Jahlil Okafor (ESPN – 317) – Okafor should back up Mason Plumlee and see 18-to-20 MPG, at least early in the season. It’s possible his role shrinks as the year goes on as the Pistons will want to give Isaiah Stewart a good look at some point. As long as he’s playing that much, he should be worth rostering in 20-team leagues. Okafor is playing in the wrong decade, but he is still able to produce big scoring numbers when given the opportunity (18.7 PP36), and he does excellent work in all of the big-man categories (9.8 RP36, 1.7 BP36, 62.3 FG%). If Plumlee were to ever go down, Okafor would likely be a strong add in 14-team leagues.
Aaron Nesmith (ESPN – 174) – I’m not sure that Nesmith will play much when Kemba Walker is healthy, but until then, he could be a nice source of triples for deep-league players. In his final year at Vanderbilt, Nesmith averaged a ridiculous 4.3 3PG on an even more ridiculous 52.2 percent shooting from deep. The rest of his line will be limited, but I think he’s worth a flier in 20-team leagues on the off-chance that he has a Cam Johnson-like rookie year.

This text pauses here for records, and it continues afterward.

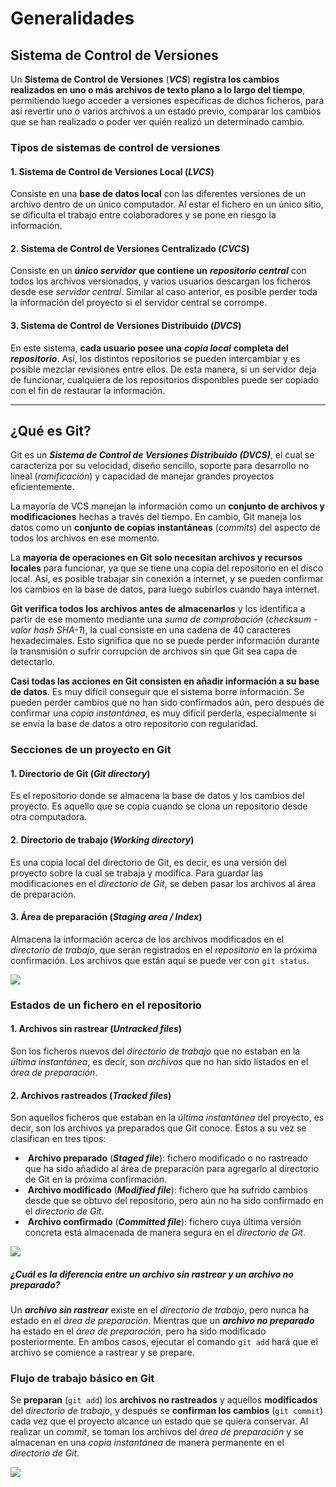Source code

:# Generalidades



## Sistema de Control de Versiones

Un **Sistema de Control de Versiones** (***VCS***) **registra los cambios realizados en uno o más archivos de texto plano a lo largo del tiempo**, permitiendo luego acceder a versiones específicas de dichos ficheros, para así revertir uno o varios archivos a un estado previo, comparar los cambios que se han realizado o poder ver quién realizó un determinado cambio.

### Tipos de sistemas de control de versiones

#### 1. Sistema de Control de Versiones Local (*LVCS*)

Consiste en una **base de datos local** con las diferentes versiones de un archivo dentro de un único computador. Al estar el fichero en un único sitio, se dificulta el trabajo entre colaboradores y se pone en riesgo la información.

#### 2. Sistema de Control de Versiones Centralizado (*CVCS*)

Consiste en un ***único servidor*** **que contiene un** ***repositorio central*** con todos los archivos versionados, y varios usuarios descargan los ficheros desde ese *servidor central*. Similar al caso anterior, es posible perder toda la información del proyecto si el servidor central se corrompe.

#### 3. Sistema de Control de Versiones Distribuido (*DVCS*)

En este sistema, **cada usuario posee una** ***copia local*** **completa del** ***repositorio***. Así, los distintos repositorios se pueden intercambiar y es posible mezclar revisiones entre ellos. De esta manera, si un servidor deja de funcionar, cualquiera de los repositorios disponibles puede ser copiado con el fin de restaurar la información.





---



## ¿Qué es Git?

Git es un ***Sistema de Control de Versiones Distribuido (DVCS)***, el cual se caracteriza por su velocidad, diseño sencillo, soporte para desarrollo no lineal (*ramificación*) y capacidad de manejar grandes proyectos eficientemente.

La mayoría de VCS manejan la información como un **conjunto de archivos y modificaciones** hechas a través del tiempo. En cambio, Git maneja los datos como un **conjunto de copias instantáneas** (*commits*) del aspecto de todos los archivos en ese momento.

La **mayoría de operaciones en Git solo necesitan archivos y recursos locales** para funcionar, ya que se tiene una copia del repositorio en el disco local. Así, es posible trabajar sin conexión a internet, y se pueden confirmar los cambios en la base de datos, para luego subirlos cuando haya internet.

**Git verifica todos los archivos antes de almacenarlos** y los identifica a partir de ese momento mediante una *suma de comprobación* (*checksum* *- valor* *hash SHA-1*), la cual consiste en una cadena de 40 caracteres hexadecimales. Esto significa que no se puede perder información durante la transmisión o sufrir corrupción de archivos sin que Git sea capa de detectarlo.

**Casi todas las acciones en Git consisten en añadir información a su base de datos**. Es muy difícil conseguir que el sistema borre información. Se pueden perder cambios que no han sido confirmados aún, pero después de confirmar una *copia instantánea*, es muy difícil perderla, especialmente si se envía la base de datos a otro repositorio con regularidad.



### Secciones de un proyecto en Git

#### 1. Directorio de Git (*Git directory*)

Es el repositorio donde se almacena la base de datos y los cambios del proyecto. Es aquello que se copia cuando se clona un repositorio desde otra computadora.

#### 2. Directorio de trabajo (*Working directory*)

Es una copia local del directorio de Git, es decir, es una versión del proyecto sobre la cual se trabaja y modifica. Para guardar las modificaciones en el *directorio de Git*, se deben pasar los archivos al área de preparación.

#### 3. Área de preparación (*Staging area / Index*)

Almacena la información acerca de los archivos modificados en el *directorio de trabajo*, que serán registrados en el *repositorio* en la próxima confirmación. Los archivos que están aquí se puede ver con `git status`.



![](/home/anfeterol/Documents/informatica/git/img/secciones_proyecto_git.png)



### Estados de un fichero en el repositorio

#### 1. Archivos sin rastrear (*Untracked files*)

Son los ficheros nuevos del *directorio de trabajo* que no estaban en la *última instantánea*, es decir, son *archivos* que no han sido listados en el *área de preparación*.

#### 2. Archivos rastreados (*Tracked files*)

Son aquellos ficheros que estaban en la *última instantánea* del proyecto, es decir, son los archivos ya preparados que Git conoce. Estos a su vez se clasifican en tres tipos:

-   ​	**Archivo preparado** (***Staged file***): fichero modificado o no rastreado que ha sido añadido al área de preparación para agregarlo al directorio de Git en la próxima confirmación.
-   ​	**Archivo modificado** (***Modified file***): fichero que ha sufrido cambios desde que se obtuvo del repositorio, pero aún no ha sido confirmado en el *directorio de Git*.	
-   ​	**Archivo confirmado** (***Committed file***): fichero cuya última versión concreta está almacenada de manera segura en el *directorio de Git*.



![](/home/anfeterol/Documents/informatica/git/img/estados_archivo_git.png)



##### ¿Cuál es la diferencia entre un archivo sin rastrear y un archivo no preparado?

Un ***archivo sin rastrear*** existe en el *directorio de trabajo*, pero nunca ha estado en el *área de preparación*. Mientras que un ***archivo no preparado*** ha estado en el *área de preparación*, pero ha sido modificado posteriormente. En ambos casos, ejecutar el comando `git add` hará que el archivo se comience a rastrear y se prepare.



### Flujo de trabajo básico en Git

Se **preparan** (`git add`) los **archivos no rastreados** y aquellos **modificados** del *directorio de trabajo*, y después se **confirman los cambios** (`git commit`) cada vez que el proyecto alcance un estado que se quiera conservar. Al realizar un *commit*, se toman los archivos del *área de preparación* y se almacenan en una *copia instantánea* de manera permanente en el *directorio de Git*.



![](/home/anfeterol/Documents/informatica/git/img/flujo_trabajo_git.jpeg)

Dylan Windler (ESPN – 771) – Windler’s rookie year was lost to injuries, but he’s someone to keep an eye on as his college career suggests that his game could be fantasy-friendly at the next level. As a senior at Belmont, Windler produced a unique line that included 3.0 3PG, 10.8 RPG, and 54.0 percent shooting from the floor. The reports out of Cleveland have been encouraging. The coaching staff likes him and some inside the organization thought he would have started at some point last season if it weren’t for his leg injury. He also makes sense from a fit perspective. Windler should be one of the Cavaliers’ better shooters, and they are going to need shooters on the floor to make their double-big lineup work. Keep an eye on him in preseason.